◆ What you will do ◆
Scan the records for "Estou". Report each line that includes it.

▬▬▬

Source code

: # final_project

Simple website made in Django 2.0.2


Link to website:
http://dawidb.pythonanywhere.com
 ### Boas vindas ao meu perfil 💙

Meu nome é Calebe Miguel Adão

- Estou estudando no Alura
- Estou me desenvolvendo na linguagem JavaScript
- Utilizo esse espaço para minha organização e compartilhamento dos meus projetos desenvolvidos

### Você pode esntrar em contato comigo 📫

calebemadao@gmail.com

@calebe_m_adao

▬▬▬

◆ Exercise result ◆
- Estou estudando no Alura
- Estou me desenvolvendo na linguagem JavaScript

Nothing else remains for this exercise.